On pourrait demander: "Il est certain que l'on s'attache beaucoup à la vie de famille, mais si l'on rejette celle-ci pour s'attacher au service du Seigneur, on devra faire autant d'efforts et rencontrer les mêmes difficultés. Quel avantage y a-t-il donc à prendre la peine de servir le Seigneur?" Ce n'est pas là une objection valable... Le Seigneur affirme dans la Bhagavad-gita (14.4):

sarva yonisu kaunteya
murtayah sambhavanti yah
tasam brahma mahad yonir
aham bija-pradah pita

"Comprends cela, ô fils de Kunti, que toutes les espèces de vie procèdent du sein de la nature matérielle, et que J'en suis le père, Celui qui donne la semence." Le Seigneur Suprême, Narayana, est le père de tous les êtres, car tous font partie intégrante de Lui (mamaivamso...jiva-bhutah). Tout comme il n'est pas difficile d'établir une relation entre père et fils, il n'y a pas plus de difficulté à rétablir la relation naturelle et intime qui unit Narayana et les êtres vivants. Svalpam apy asya dharmasya trayate mahato bhayat: Narayana est toujours prêt à sauver du plus grand danger celui qui fait ne serait-ce qu'un seul pas sur la voie du service de dévotion. Le meilleur exemple en est Ajamila. Celui-ci s'était écarté du Seigneur Souverain en accomplissant nombre d'actes répréhensibles, et il avait été condamné par Yamaraja à recevoir un châtiment très sévère; mais pour avoir prononcé le Nom de Narayana à l'heure de la mort, alors qu'il n'appelait même pas le Seigneur Suprême mais son fils nommé Narayana, il fut sauvé des mains de Yamaraja. Par suite, satisfaire Narayana ne demande pas autant d'efforts que satisfaire sa famille, sa communauté ou son pays. Nous avons vu d'importants chefs politiques assassinés à cause d'une légère erreur. Il en ressort qu'il est extrêmement difficile de plaire à la société, à la famille, à la communauté ou à la nation, mais qu'il n'y a aucune difficulté à satisfaire Narayana; cela est très facile.
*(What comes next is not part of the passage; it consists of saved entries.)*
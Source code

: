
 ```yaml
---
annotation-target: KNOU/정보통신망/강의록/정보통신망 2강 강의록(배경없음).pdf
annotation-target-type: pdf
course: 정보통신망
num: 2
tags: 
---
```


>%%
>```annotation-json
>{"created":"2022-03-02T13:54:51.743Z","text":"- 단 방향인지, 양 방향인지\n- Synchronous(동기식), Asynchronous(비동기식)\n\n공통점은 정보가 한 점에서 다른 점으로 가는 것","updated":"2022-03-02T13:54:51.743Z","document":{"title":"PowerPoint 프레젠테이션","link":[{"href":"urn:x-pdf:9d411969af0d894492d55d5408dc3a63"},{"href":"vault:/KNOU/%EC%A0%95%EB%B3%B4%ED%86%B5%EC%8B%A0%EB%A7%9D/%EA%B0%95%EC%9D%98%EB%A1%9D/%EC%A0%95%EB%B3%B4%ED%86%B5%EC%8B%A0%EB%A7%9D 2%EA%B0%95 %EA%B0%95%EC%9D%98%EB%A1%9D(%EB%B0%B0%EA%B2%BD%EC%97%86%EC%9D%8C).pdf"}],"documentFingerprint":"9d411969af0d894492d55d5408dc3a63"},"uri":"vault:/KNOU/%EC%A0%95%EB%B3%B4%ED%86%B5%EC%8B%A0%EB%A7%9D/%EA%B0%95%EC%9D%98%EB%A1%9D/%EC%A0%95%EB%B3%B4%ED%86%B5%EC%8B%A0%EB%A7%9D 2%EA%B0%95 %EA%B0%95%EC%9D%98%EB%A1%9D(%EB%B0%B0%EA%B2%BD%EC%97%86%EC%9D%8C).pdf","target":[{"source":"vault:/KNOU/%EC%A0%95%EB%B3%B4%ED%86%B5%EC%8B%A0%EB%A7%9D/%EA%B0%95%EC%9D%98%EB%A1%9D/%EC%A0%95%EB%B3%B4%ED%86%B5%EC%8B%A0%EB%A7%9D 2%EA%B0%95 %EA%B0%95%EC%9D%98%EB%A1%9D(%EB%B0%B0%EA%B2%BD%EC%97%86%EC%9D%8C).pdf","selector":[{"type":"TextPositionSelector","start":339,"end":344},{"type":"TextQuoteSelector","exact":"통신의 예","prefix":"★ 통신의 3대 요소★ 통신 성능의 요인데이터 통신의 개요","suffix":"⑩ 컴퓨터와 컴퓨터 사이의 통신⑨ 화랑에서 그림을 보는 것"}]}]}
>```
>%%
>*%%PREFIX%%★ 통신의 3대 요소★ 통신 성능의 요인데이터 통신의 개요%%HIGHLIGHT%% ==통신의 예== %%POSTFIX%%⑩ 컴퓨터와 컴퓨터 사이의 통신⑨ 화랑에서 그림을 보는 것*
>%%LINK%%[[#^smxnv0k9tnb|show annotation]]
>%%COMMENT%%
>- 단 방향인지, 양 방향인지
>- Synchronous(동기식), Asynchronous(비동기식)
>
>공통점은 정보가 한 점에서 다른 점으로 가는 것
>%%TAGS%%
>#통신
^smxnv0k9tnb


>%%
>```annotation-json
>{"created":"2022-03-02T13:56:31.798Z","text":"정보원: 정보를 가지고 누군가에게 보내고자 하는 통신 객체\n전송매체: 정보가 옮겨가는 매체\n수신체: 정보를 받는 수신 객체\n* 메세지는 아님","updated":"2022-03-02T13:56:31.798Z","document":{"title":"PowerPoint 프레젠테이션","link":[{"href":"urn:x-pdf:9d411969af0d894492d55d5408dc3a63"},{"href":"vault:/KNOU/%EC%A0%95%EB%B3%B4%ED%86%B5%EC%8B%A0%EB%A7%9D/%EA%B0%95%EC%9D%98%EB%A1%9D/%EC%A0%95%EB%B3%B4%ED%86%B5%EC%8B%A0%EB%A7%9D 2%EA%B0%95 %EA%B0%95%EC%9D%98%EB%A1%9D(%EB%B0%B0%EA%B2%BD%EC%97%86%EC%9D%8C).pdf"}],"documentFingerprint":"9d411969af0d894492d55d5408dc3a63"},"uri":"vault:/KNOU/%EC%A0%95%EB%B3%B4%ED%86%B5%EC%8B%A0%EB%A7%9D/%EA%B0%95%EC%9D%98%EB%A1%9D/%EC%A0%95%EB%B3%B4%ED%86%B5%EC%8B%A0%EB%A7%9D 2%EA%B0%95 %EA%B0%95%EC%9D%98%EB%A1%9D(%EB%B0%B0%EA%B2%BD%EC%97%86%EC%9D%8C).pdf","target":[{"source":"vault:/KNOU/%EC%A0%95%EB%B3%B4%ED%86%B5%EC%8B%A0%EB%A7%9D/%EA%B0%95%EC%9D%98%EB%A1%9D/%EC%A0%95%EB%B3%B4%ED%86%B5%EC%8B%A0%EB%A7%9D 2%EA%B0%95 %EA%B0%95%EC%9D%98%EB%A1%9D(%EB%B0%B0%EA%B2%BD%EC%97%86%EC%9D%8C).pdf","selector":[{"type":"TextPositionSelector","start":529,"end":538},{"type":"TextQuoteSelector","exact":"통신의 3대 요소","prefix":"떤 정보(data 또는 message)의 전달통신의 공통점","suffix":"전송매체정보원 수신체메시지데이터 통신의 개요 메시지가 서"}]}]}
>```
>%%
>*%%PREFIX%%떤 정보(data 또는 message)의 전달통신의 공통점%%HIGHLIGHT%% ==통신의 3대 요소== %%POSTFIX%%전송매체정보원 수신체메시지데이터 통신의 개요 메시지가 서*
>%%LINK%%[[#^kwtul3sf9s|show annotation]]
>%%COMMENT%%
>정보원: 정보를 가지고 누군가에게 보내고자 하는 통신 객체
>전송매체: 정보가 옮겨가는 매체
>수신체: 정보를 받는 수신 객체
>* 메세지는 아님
Notre devoir est de raviver notre relation avec Narayana. Le moindre effort dans ce sens se traduira par une réussite, tandis qu'on ne parviendra jamais à satisfaire notre prétendue famille, société ou nation, même si on devait pour cela sacrifier sa vie. Le simple effort consistant à pratiquer le service de dévotion, en écoutant et en chantant les Saints Noms du Seigneur (sravanam kirtanam visnoh), peut nous permettre de réussir à satisfaire Dieu, la Personne Suprême. C'est pourquoi Sri Caitanya Mahaprabhu a répandu Ses bénédictions en déclarant: param vijayate sri-krsna-sankirtanam -"Gloire au sankirtana de Sri Krsna!" Si l'on veut pleinement tirer parti de sa forme humaine, on doit adopter le chant des Saints Noms du Seigneur.